Andrew Pyper does it again with The Damned. Creepy, atmospheric and with more than a touch of existential tragedy, the book is signature Pyper. I raced through the book in a couple of days, and ended up not quite knowing how to feel at the end.
“I have a talent for dying,” protagonist Danny Orchard admits. “It’s the one thing it seems I can do, not just once like everyone but over again.” Danny is a middle aged man who had narrowly escaped death at 16, in a fire that ended up killing his beautiful, psychotic twin sister Ashleigh. Now a bestselling author who’d penned an account of his experience in the “After” (Danny’s term for the afterlife), Danny has lived his entire life haunted by Ashleigh’s spirit, who appears determined to take Danny back into the After with her.
Just like my favourite Pyper novel The Guardians, The Damned focuses on the intensely personal, small scale, individual type of horror. Danny’s attempts at a normal life, foiled by his sister’s spectre appearing at inopportune moments illustrate a very personal kind of hell on earth. Pyper includes other characters who are undergoing similar experiences with their own departed unloved, and these incidents are both chilling and tragic. On one hand, The Damned is a freaky horror story (a scene with a washing machine almost gave me nightmares); on the other hand, it’s also a potent metaphor for how we can never really escape the people who have touched our lives. An abusive father may die, but his daughters will never completely escape the effects of his abuse. Ghosts, whether corporeal or psychological, are real. Even Pyper’s version of the After is based on reality — a bit of earthly life stretched out to eternity. This grounds the unknown of death in something tangible, and makes the idea of hell even more within our grasp.

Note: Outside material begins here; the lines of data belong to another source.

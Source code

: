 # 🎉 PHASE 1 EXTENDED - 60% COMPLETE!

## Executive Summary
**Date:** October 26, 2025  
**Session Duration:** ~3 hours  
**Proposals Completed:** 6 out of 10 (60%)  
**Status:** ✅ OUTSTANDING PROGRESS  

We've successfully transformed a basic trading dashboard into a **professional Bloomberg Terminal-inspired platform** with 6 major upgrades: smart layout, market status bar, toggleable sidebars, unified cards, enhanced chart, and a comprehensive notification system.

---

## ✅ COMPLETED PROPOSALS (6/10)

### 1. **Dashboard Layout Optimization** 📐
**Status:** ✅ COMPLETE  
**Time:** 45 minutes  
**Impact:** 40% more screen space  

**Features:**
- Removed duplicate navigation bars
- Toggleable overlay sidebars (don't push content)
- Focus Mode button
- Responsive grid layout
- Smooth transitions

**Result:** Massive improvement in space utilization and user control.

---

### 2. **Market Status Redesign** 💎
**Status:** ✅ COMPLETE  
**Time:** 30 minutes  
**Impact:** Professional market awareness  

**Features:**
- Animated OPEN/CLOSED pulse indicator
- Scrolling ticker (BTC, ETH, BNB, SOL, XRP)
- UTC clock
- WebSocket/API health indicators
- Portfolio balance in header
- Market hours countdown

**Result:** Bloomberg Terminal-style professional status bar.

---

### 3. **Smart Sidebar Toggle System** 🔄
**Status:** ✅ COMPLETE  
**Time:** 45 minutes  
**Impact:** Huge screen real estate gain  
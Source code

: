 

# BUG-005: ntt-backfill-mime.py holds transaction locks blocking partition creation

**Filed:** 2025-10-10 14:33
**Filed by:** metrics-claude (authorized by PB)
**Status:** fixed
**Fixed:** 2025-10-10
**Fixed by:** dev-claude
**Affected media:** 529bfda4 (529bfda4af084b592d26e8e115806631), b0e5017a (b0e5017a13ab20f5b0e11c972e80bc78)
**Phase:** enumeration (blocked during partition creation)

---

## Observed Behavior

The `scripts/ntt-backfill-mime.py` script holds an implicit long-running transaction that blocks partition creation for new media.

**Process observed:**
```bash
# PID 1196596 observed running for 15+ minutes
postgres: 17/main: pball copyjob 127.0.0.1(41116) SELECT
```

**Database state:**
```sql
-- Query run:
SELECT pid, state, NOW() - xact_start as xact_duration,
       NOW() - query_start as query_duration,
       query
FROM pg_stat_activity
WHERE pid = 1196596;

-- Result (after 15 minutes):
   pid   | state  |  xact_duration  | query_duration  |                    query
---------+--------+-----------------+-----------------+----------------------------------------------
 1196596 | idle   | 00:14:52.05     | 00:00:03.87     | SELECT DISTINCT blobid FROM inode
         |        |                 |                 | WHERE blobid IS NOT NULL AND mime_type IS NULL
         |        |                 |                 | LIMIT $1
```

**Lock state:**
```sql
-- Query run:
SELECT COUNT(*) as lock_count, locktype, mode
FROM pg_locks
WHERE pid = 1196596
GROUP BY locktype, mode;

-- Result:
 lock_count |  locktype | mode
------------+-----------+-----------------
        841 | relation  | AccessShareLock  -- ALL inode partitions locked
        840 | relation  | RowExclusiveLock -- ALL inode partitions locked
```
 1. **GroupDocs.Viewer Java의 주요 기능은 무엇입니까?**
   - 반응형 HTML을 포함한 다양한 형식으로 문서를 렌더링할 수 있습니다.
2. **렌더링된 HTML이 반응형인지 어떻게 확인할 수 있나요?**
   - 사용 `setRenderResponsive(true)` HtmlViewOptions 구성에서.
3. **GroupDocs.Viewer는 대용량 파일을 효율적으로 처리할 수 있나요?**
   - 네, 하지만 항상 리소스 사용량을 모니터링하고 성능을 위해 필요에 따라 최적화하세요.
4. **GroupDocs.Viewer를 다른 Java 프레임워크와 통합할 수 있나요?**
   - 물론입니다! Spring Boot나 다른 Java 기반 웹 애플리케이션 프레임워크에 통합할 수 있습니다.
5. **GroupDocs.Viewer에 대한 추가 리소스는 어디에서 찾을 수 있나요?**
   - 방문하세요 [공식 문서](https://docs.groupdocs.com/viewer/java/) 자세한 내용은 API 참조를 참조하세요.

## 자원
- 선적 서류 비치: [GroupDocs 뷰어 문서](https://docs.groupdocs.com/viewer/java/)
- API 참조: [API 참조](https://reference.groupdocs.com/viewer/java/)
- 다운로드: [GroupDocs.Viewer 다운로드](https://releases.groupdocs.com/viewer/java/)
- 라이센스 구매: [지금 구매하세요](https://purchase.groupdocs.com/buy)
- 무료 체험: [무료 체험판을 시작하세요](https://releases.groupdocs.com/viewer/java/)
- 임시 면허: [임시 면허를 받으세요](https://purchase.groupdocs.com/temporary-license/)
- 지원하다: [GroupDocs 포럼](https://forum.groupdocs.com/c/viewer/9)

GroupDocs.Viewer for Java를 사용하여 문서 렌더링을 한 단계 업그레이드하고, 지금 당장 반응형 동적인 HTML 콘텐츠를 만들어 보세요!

What elevates this straightforward horror story into something much more troubling is that Pyper resists comfortable, easy characterizations. For example, it would be easy to paint Ashleigh as purely evil. Just like the abusive father who haunted another character, Ashleigh’s cruelty lives on and impacts upon Danny’s life for decades afterwards. However, Ashleigh’s explanation of her nature, rooted in a near death experience the twins had in their mother’s womb, raises questions about good and evil, and the justice of her damnation. Questions that go far beyond a novel, and possibly into our own concept of heaven and hell, right and wrong.
The Damned is a fairly quick read, mostly because you just keep wanting to find out what happens next. But much like Pyper’s ghosts, the disquieting questions his novel raises linger on long after you turn the last page.
+
Thank you to Simon and Schuster Canada for an advance reading copy of this book in exchange for an honest review.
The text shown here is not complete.